TRY IT
A line below contains "2,867.85 €/ton for", and a later one contains "updated all the". Repeat both, with every line between them, exactly.

(Dataset excerpts)
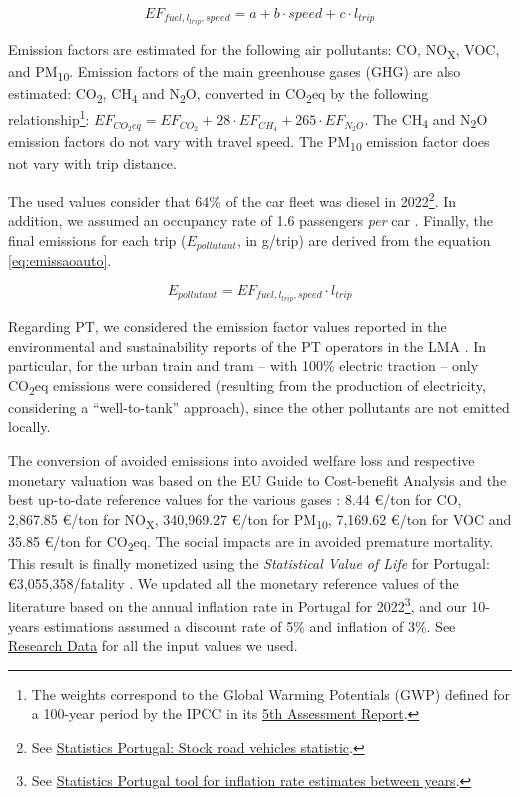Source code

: \documentclass[review, doubleblind, 3p,
authoryear]{elsarticle} %
\begin{document}
\begin{equation}\label{eq:fatoremissaoauto}
{EF}_{fuel,l_{trip},speed} = a + b\cdot {speed} + c\cdot l_{trip}
\end{equation}

Emission factors are estimated for the following air pollutants: CO,
NO\textsubscript{X}, VOC, and PM\textsubscript{10}. Emission factors of
the main greenhouse gases (GHG) are also estimated: CO\textsubscript{2},
CH\textsubscript{4} and N\textsubscript{2}O, converted in
CO\textsubscript{2}eq by the following relationship\footnote{The weights
  correspond to the Global Warming Potentials (GWP) defined for a
  100-year period by the IPCC in its
  \href{https://www.ipcc.ch/report/ar5/}{5th Assessment Report}.}:
\(EF_{CO_2eq} = EF_{CO_2} + 28\cdot EF_{CH_4} + 265\cdot EF_{N_2O}\).
The CH\textsubscript{4} and N\textsubscript{2}O emission factors do not
vary with travel speed. The PM\textsubscript{10} emission factor does
not vary with trip distance.

The used values consider that 64\% of the car fleet was diesel in
2022\footnote{See
  \href{https://smi.ine.pt/Indicador/Detalhes/10837?LANG=EN}{Statistics
  Portugal: Stock road vehicles statistic}.}. In addition, we assumed an
occupancy rate of 1.6 passengers \emph{per} car \citep{IMOB}. Finally,
the final emissions for each trip (\(E_{pollutant}\), in g/trip) are
derived from the equation \ref{eq:emissaoauto}.

\begin{equation}\label{eq:emissaoauto}
{E}_{pollutant} = {EF}_{fuel,l_{trip},speed}\cdot l_{trip}
\end{equation}

Regarding PT, we considered the emission factor values reported in the
environmental and sustainability reports of the PT operators in the LMA
\citep{Carris2019s, Metro2019s, CP2019s, Transtejo2014}. In particular,
for the urban train and tram -- with 100\% electric traction -- only
CO\textsubscript{2}eq emissions were considered (resulting from the
production of electricity, considering a ``well-to-tank'' approach),
since the other pollutants are not emitted locally.

The conversion of avoided emissions into avoided welfare loss and
respective monetary valuation was based on the EU Guide to Cost-benefit
Analysis \citep{EuropeanCommission2014} and the best up-to-date
reference values for the various gases
\citep{EuropeanCommission2014, bickel2006, UNITE}: 8.44 €/ton for CO,
2,867.85 €/ton for NO\textsubscript{X}, 340,969.27 €/ton for
PM\textsubscript{10}, 7,169.62 €/ton for VOC and 35.85 €/ton for
CO\textsubscript{2}eq. The social impacts are in avoided premature
mortality. This result is finally monetized using the \emph{Statistical
Value of Life} for Portugal: €3,055,358/fatality \citep{ANSR2021}. We
updated all the monetary reference values of the literature based on the
annual inflation rate in Portugal for 2022\footnote{See
  \href{https://www.ine.pt/xportal/xmain?xpid=INE&xpgid=ipc}{Statistics
  Portugal tool for inflation rate estimates between years}.}, and our
10-years estimations assumed a discount rate of 5\% and inflation of
3\%. See \hyperref[research-data]{Research Data} for all the input
values we used.
\end{document}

SOLUTION TO THE PROBLEM
2,867.85 €/ton for NO\textsubscript{X}, 340,969.27 €/ton for
PM\textsubscript{10}, 7,169.62 €/ton for VOC and 35.85 €/ton for
CO\textsubscript{2}eq. The social impacts are in avoided premature
mortality. This result is finally monetized using the \emph{Statistical
Value of Life} for Portugal: €3,055,358/fatality \citep{ANSR2021}. We
updated all the monetary reference values of the literature based on the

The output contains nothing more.